Object Detection¶
Detect and locate objects in images and videos using HuggingFace detection models.
Supports both fixed-class models (e.g. RT-DETR) and open-vocabulary models (e.g. Grounding DINO). The pipeline type is resolved automatically from the model.
Parameters¶
| Parameter | Default | Description |
|---|---|---|
--model |
PekingU/rtdetr_r50vd |
HuggingFace model repo ID |
--revision |
main |
Model revision (branch, tag, or commit hash) |
--cache-dir |
HuggingFace cache directory for model files | |
--device |
auto |
Device to use (cuda, cpu, or auto) |
--labels |
Comma-separated labels for zero-shot detection (e.g. cat,dog,person) |
|
--threshold |
0.3 |
Minimum confidence score for detections |
--batch-size |
4 |
Number of video frames to process in parallel on GPU |
--sample-fps |
1.0 |
Frames per second to sample from video (0 = every frame) |
Supported Input Formats¶
- Image files (JPEG, PNG, TIFF, etc.)
- Video files (MP4, AVI, MOV, MKV, WebM, FLV, WMV)
Output Format¶
JSON. The output structure depends on the input type.

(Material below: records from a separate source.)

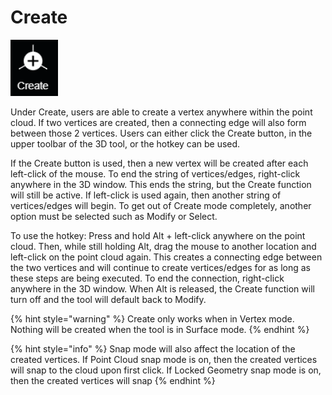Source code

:# Create

![hotkey: hold Alt + left click](../../.gitbook/assets/create-button.png)

Under Create, users are able to create a vertex anywhere within the point cloud. If two vertices are created, then a connecting edge will also form between those 2 vertices. Users can either click the Create button, in the upper toolbar of the 3D tool, or the hotkey can be used.   
  
If the Create button is used, then a new vertex will be created after each left-click of the mouse. To end the string of vertices/edges, right-click anywhere in the 3D window. This ends the string, but the Create function will still be active. If left-click is used again, then another string of vertices/edges will begin. To get out of Create mode completely, another option must be selected such as Modify or Select.

To use the hotkey: Press and hold Alt + left-click anywhere on the point cloud. Then, while still holding Alt, drag the mouse to another location and left-click on the point cloud again. This creates a connecting edge between the two vertices and will continue to create vertices/edges for as long as these steps are being executed. To end the connection, right-click anywhere in the 3D window. When Alt is released, the Create function will turn off and the tool will default back to Modify. 

{% hint style="warning" %}
Create only works when in Vertex mode. Nothing will be created when the tool is in Surface mode.
{% endhint %}

{% hint style="info" %}
Snap mode will also affect the location of the created vertices. If Point Cloud snap mode is on, then the created vertices will snap to the cloud upon first click. If Locked Geometry snap mode is on, then the created vertices will snap
{% endhint %}

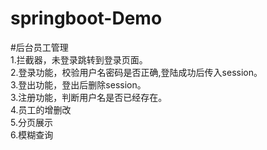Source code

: # springboot-Demo
#后台员工管理<br>
1.拦截器，未登录跳转到登录页面。<br>
2.登录功能，校验用户名密码是否正确,登陆成功后传入session。<br>
3.登出功能，登出后删除session。<br>
3.注册功能，判断用户名是否已经存在。<br>
4.员工的增删改<br>
5.分页展示<br>
6.模糊查询

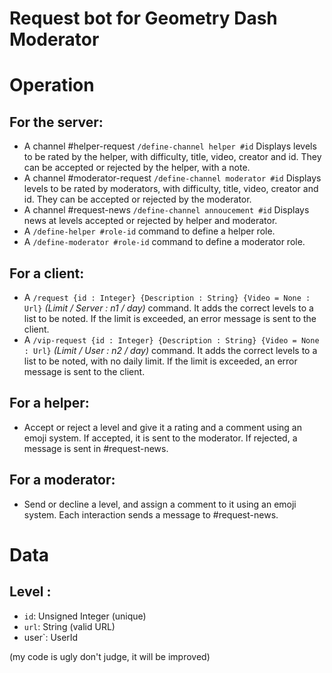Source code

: # Request bot for Geometry Dash Moderator

# Operation
## For the server:
- A channel #helper-request `/define-channel helper #id`
Displays levels to be rated by the helper, with difficulty, title, video, creator and id. 
They can be accepted or rejected by the helper, with a note.
- A channel #moderator-request `/define-channel moderator #id`
Displays levels to be rated by moderators, with difficulty, title, video, creator and id.
They can be accepted or rejected by the moderator.
- A channel #request-news `/define-channel annoucement #id`
Displays news at levels accepted or rejected by helper and moderator.
- A `/define-helper #role-id` command to define a helper role.
- A `/define-moderator #role-id` command to define a moderator role.

## For a client:
- A `/request {id : Integer} {Description : String} {Video = None : Url}` *(Limit / Server : n1 / day)* command.
It adds the correct levels to a list to be noted. If the limit is exceeded, an error message is sent to the client.
- A `/vip-request {id : Integer} {Description : String} {Video = None : Url}` *(Limit / User : n2 / day)* command.
It adds the correct levels to a list to be noted, with no daily limit. If the limit is exceeded, an error message is sent to the client.

## For a helper:
- Accept or reject a level and give it a rating and a comment using an emoji system.
If accepted, it is sent to the moderator.
If rejected, a message is sent in #request-news.


## For a moderator:
- Send or decline a level, and assign a comment to it using an emoji system. 
Each interaction sends a message to #request-news.


# Data
## Level :
- `id`: Unsigned Integer (unique)
- `url`: String (valid URL)
- user`: UserId

(my code is ugly don't judge, it will be improved)
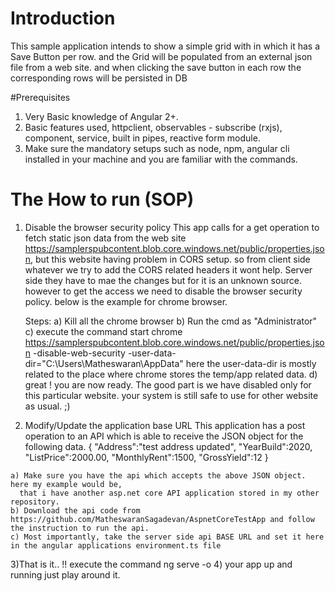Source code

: # Introduction
  This sample application intends to show a simple grid with in which it has a Save Button per row. and the Grid will be populated from an external json file from a web site. and when clicking the save button in each row the corresponding rows will be persisted in DB
  
 #Prerequisites
 1) Very Basic knowledge of Angular 2+.
 2) Basic features used, httpclient, observables - subscribe (rxjs), component, service, built in pipes, reactive form module.
 3) Make sure the mandatory setups such as node, npm, angular cli installed in your machine and you are familiar with the commands.

 # The How to run (SOP)
 1) Disable the browser security policy 
    This app calls for a get operation to fetch static json data from the web site https://samplerspubcontent.blob.core.windows.net/public/properties.json, but this website having problem in CORS setup. so from client side whatever we try to add the CORS related headers it wont help. Server side they have to mae the changes but for it is an unknown source.
    however to get the access we need to disable the browser security policy. below is the example for chrome browser.
    
    Steps:
    a) Kill all the chrome browser
    b) Run the cmd as "Administrator"
    c) execute the command start chrome https://samplerspubcontent.blob.core.windows.net/public/properties.json -disable-web-security -user-data-dir="C:\Users\Matheswaran\AppData"
    here the user-data-dir is mostly related to the place where chrome stores the temp/app related data.
    d) great ! you are now ready. The good part is we have disabled only for this particular website. your system is still safe to use for other website as usual. ;)
    
  2) Modify/Update the application base URL
     This application has a post operation to an API which is able to receive the JSON object for the following data.
   {  "Address":"test address updated", "YearBuild":2020, "ListPrice":2000.00, "MonthlyRent":1500, "GrossYield":12   }
  
    a) Make sure you have the api which accepts the above JSON object. here my example would be, 
      that i have another asp.net core API application stored in my other repository.
    b) Download the api code from https://github.com/MatheswaranSagadevan/AspnetCoreTestApp and follow the instruction to run the api.
    c) Most importantly, take the server side api BASE URL and set it here in the angular applications environment.ts file
    
  3)That is it.. !! execute the command ng serve -o
  4) your app up and running just play around it. 
 
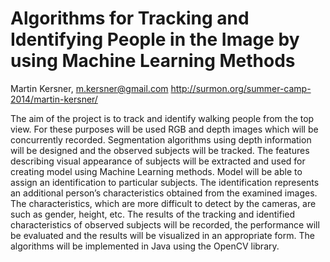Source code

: # Algorithms for Tracking and Identifying People in the Image by using Machine Learning Methods
Martin Kersner, m.kersner@gmail.com
http://surmon.org/summer-camp-2014/martin-kersner/

The aim of the project is to track and identify walking people from the top view. For these purposes will be used RGB and depth images which will be concurrently recorded. Segmentation algorithms using depth information will be designed and the observed subjects will be tracked. The features describing visual appearance of subjects will be extracted and used for creating model using Machine Learning methods. Model will be able to assign an identification to particular subjects. The identification represents an additional person’s characteristics obtained from the examined images. The characteristics, which are more difficult to detect by the cameras, are such as gender, height, etc. The results of the tracking and identified characteristics of observed subjects will be recorded, the performance will be evaluated and the results will be visualized in an appropriate form. The algorithms will be implemented in Java using the OpenCV library.
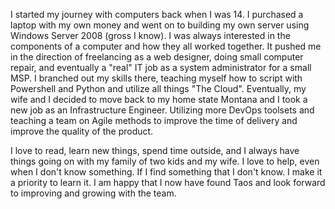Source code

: 
I started my journey with computers back when I was 14. I purchased a laptop with my own money and went on to building my own server using Windows Server 2008 (gross I know). I was always interested in the components of a computer and how they all worked together. It pushed me in the direction of freelancing as a web designer, doing small computer repair, and eventually a "real" IT job as a system administrator for a small MSP. I branched out my skills there, teaching myself how to script with Powershell and Python and utilize all things "The Cloud". Eventually, my wife and I decided to move back to my home state Montana and I took a new job as an Infrastructure Engineer. Utilizing more DevOps toolsets and teaching a team on Agile methods to improve the time of delivery and improve the quality of the product. 

I love to read, learn new things, spend time outside, and I always have things going on with my family of two kids and my wife. I love to help, even when I don't know something. If I find something that I don't know. I make it a priority to learn it. I am happy that I now have found Taos and look forward to improving and growing with the team.

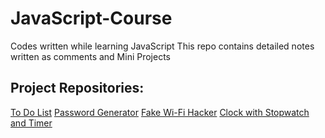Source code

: # JavaScript-Course
Codes written while learning JavaScript
This repo contains detailed notes written as comments and Mini Projects

## Project Repositories:
[To Do List](https://github.com/vikingwarior/to-do-list/tree/main)
[Password Generator](https://github.com/vikingwarior/PasswordGenerator/tree/main)
[Fake Wi-Fi Hacker](https://github.com/vikingwarior/HackPrank/tree/main)
[Clock with Stopwatch and Timer](https://github.com/vikingwarior/clock/tree/main)
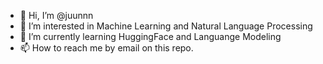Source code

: - 👋 Hi, I’m @juunnn
- 👀 I’m interested in Machine Learning and Natural Language Processing
- 🌱 I’m currently learning HuggingFace and Languange Modeling
- 📫 How to reach me by email on this repo. 

<!---
juunnn/juunnn is a ✨ special ✨ repository because its `README.md` (this file) appears on your GitHub profile.
You can click the Preview link to take a look at your changes.
--->
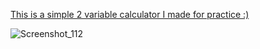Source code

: <a href = "https://glohny.github.io/Test-Website/" target="_blank"> This is a simple 2 variable calculator I made for practice :) </a>

![Screenshot_112](https://github.com/user-attachments/assets/1ff9a571-2161-4ed3-980c-d652b2fc0fe2)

Images produce a flat array of detections:
[
{"label": "cat", "score": 0.96, "box": {"xmin": 343, "ymin": 24, "xmax": 640, "ymax": 371}},
{"label": "remote", "score": 0.95, "box": {"xmin": 40, "ymin": 73, "xmax": 175, "ymax": 118}}
]
Videos produce a frame-indexed array:
[
{
"frame": 0,
"timestamp": 0.0,
"detections": [
{"label": "person", "score": 0.92, "box": {"xmin": 100, "ymin": 50, "xmax": 300, "ymax": 400}}
]
},
{
"frame": 30,
"timestamp": 1.0,
"detections": []
}
]
Models¶
Any HuggingFace object-detection or zero-shot-object-detection model is supported.
Fixed-class (COCO 80 classes)¶
These models detect a fixed set of object categories without needing --labels.
| Model | Params | COCO AP | License |
|---|---|---|---|
PekingU/rtdetr_r50vd (default) |
42M | 53.1 | Apache 2.0 |
facebook/detr-resnet-50 |
41M | 42.0 | Apache 2.0 |
Zero-shot (open vocabulary)¶
These models detect any object described by text. Requires --labels.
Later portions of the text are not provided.